Se por um lado o governo não quer abrir mão do auxílio emergencial, depois de perceber que o benefício elevou a popularidade do presidente, por outro, Bolsonaro sofre pressão da equipe econômica e do mercado, que querem evitar uma deterioração ainda maior das contas públicas.

A solução para o dilema, segundo Cosmo Donato, economista da LCA Consultores, foi manter o programa, mas com um valor menor por parcela e com regras mais restritivas sobre quem tem direito ao benefício.

Na prática, terá acesso à prorrogação apenas quem já está aprovado no auxílio emergencial de R$ 600 e se encaixar nas novas regras de participação (veja mais detalhes abaixo).
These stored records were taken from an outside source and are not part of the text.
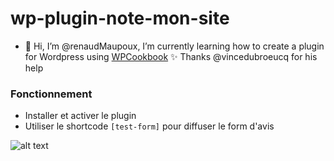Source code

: # wp-plugin-note-mon-site

- 👋 Hi, I’m @renaudMaupoux, I’m currently learning how to create a plugin for Wordpress using [WPCookbook](https://vincentdubroeucq.com/wpcookbook/) :sparkles:
Thanks @vincedubroeucq for his help

### Fonctionnement

* Installer et activer le plugin 
* Utiliser le shortcode `[test-form]` pour diffuser le form d'avis



![alt text](http://ateliermaupoux.com.mare2067.odns.fr/avis.png)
Para Souza, com o pacote de novos critérios, o número de beneficiários no programa deve sofrer uma redução significativa. “Com mais ressalvas, menos trabalhadores serão elegíveis”, diz.

De acordo com uma segunda análise feita pelo economista, o atual público do auxílio, de cerca de 67 milhões de brasileiros, deve cair para algo em torno de 45 milhões na nova fase do programa – ou seja, um corte estimado de 33% na quantidade de beneficiários, ou de 22 milhões de pessoas.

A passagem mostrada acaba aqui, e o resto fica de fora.